On Thu, Apr 7, 2022 at 2:26 PM Tim Chen <tim.c.chen@linux.intel.com> wrote:
On Wed, 2022-04-06 at 10:49 +0800, Huang, Ying wrote:
>
> > > If so,
> > >
> > > # echo A > memory.reclaim
> > >
> > > means
> > >
> > > a) "A" bytes memory are freed from the memcg, regardless demoting is
> > >    used or not.
> > >
> > > or
> > >
> > > b) "A" bytes memory are reclaimed from the memcg, some of them may be
> > >    freed, some of them may be just demoted from DRAM to PMEM.  The total
> > >    number is "A".
> > >
> > > For me, a) looks more reasonable.
> > >
> >
> > We can use a DEMOTE flag to control the demotion behavior for
> > memory.reclaim.  If the flag is not set (the default), then
> > no_demotion of scan_control can be set to 1, similar to
> > reclaim_pages().
>
> If we have to use a flag to control the behavior, I think it's better to
> have a separate interface (e.g. memory.demote).  But do we really need b)?
>
> > The question is then whether we want to rename memory.reclaim to
> > something more general.  I think this name is fine if reclaim-based
> > demotion is an accepted concept.
>

memory.demote will work for 2 level of memory tiers.  But when we have 3 level
of memory (e.g. high bandwidth memory, DRAM and PMEM),
it gets ambiguous again of wheter we sould demote from high bandwidth memory
or DRAM.

Will something like this be more general?
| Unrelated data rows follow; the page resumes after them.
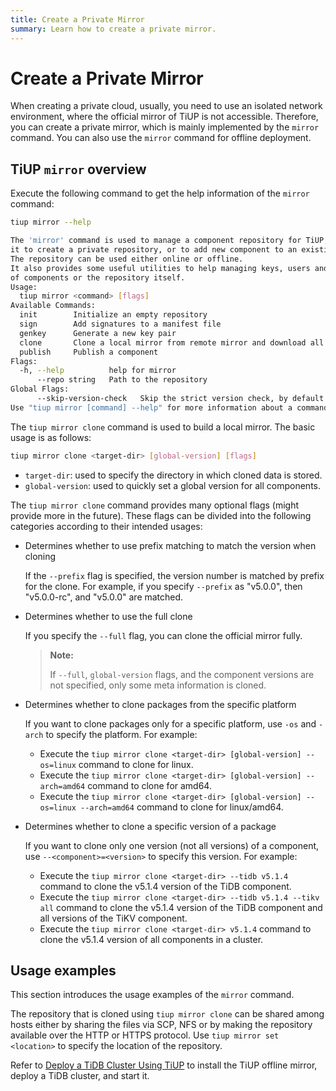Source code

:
 ```yaml
---
title: Create a Private Mirror
summary: Learn how to create a private mirror.
---
```


# Create a Private Mirror

When creating a private cloud, usually, you need to use an isolated network environment, where the official mirror of TiUP is not accessible. Therefore, you can create a private mirror, which is mainly implemented by the `mirror` command. You can also use the `mirror` command for offline deployment.

## TiUP `mirror` overview

Execute the following command to get the help information of the `mirror` command:


```bash
tiup mirror --help
```

```bash
The 'mirror' command is used to manage a component repository for TiUP, you can use
it to create a private repository, or to add new component to an existing repository.
The repository can be used either online or offline.
It also provides some useful utilities to help managing keys, users and versions
of components or the repository itself.
Usage:
  tiup mirror <command> [flags]
Available Commands:
  init        Initialize an empty repository
  sign        Add signatures to a manifest file
  genkey      Generate a new key pair
  clone       Clone a local mirror from remote mirror and download all selected components
  publish     Publish a component
Flags:
  -h, --help          help for mirror
      --repo string   Path to the repository
Global Flags:
      --skip-version-check   Skip the strict version check, by default a version must be a valid SemVer string
Use "tiup mirror [command] --help" for more information about a command.
```

The `tiup mirror clone` command is used to build a local mirror. The basic usage is as follows:


```bash
tiup mirror clone <target-dir> [global-version] [flags]
```

- `target-dir`: used to specify the directory in which cloned data is stored.
- `global-version`: used to quickly set a global version for all components.

The `tiup mirror clone` command provides many optional flags (might provide more in the future). These flags can be divided into the following categories according to their intended usages:

- Determines whether to use prefix matching to match the version when cloning

    If the `--prefix` flag is specified, the version number is matched by prefix for the clone. For example, if you specify `--prefix` as "v5.0.0", then "v5.0.0-rc", and "v5.0.0" are matched.

- Determines whether to use the full clone

    If you specify the `--full` flag, you can clone the official mirror fully.

    > **Note:**
    >
    > If `--full`, `global-version` flags, and the component versions are not specified, only some meta information is cloned.

- Determines whether to clone packages from the specific platform

    If you want to clone packages only for a specific platform, use `-os` and `-arch` to specify the platform. For example:

    - Execute the `tiup mirror clone <target-dir> [global-version] --os=linux` command to clone for linux.
    - Execute the `tiup mirror clone <target-dir> [global-version] --arch=amd64` command to clone for amd64.
    - Execute the `tiup mirror clone <target-dir> [global-version] --os=linux --arch=amd64` command to clone for linux/amd64.

- Determines whether to clone a specific version of a package

    If you want to clone only one version (not all versions) of a component, use `--<component>=<version>` to specify this version. For example:

    - Execute the `tiup mirror clone <target-dir> --tidb v5.1.4` command to clone the v5.1.4 version of the TiDB component.
    - Execute the `tiup mirror clone <target-dir> --tidb v5.1.4 --tikv all` command to clone the v5.1.4 version of the TiDB component and all versions of the TiKV component.
    - Execute the `tiup mirror clone <target-dir> v5.1.4` command to clone the v5.1.4 version of all components in a cluster.

## Usage examples

This section introduces the usage examples of the `mirror` command.

The repository that is cloned using `tiup mirror clone` can be shared among hosts either by sharing the files via SCP, NFS or by making the repository available over the HTTP or HTTPS protocol. Use `tiup mirror set <location>` to specify the location of the repository.

Refer to [Deploy a TiDB Cluster Using TiUP](/production-deployment-using-tiup.md#method-2-deploy-tiup-offline) to install the TiUP offline mirror, deploy a TiDB cluster, and start it.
echo X > memory_[dram,pmem,hbm].reclaim

So echo X > memory_dram.reclaim
means that we want to free up X bytes from DRAM for the mem cgroup.

echo demote > memory_dram.reclaim_policy

This means that we prefer demotion for reclaim instead
of swapping to disk.


memory.demote can work with any level of memory tiers if a nodemask argument (or a tier argument if there is a more-explicitly defined, userspace visible tiering representation) is provided.  The semantics can be to demote X bytes from these nodes to their next tier.

memory_dram/memory_pmem assumes the hardware for a particular memory tier, which is undesirable.  For example, it is entirely possible that a slow memory tier is implemented by a lower-cost/lower-performance DDR device connected via CXL.mem, not by PMEM.  It is better for this interface to speak in either the NUMA node abstraction or a new tier abstraction.

It is also desirable to make this interface stateless, i.e. not to require the setting of memory_dram.reclaim_policy.  Any policy can be specified as arguments to the request itself and should only affect that particular request.

Wei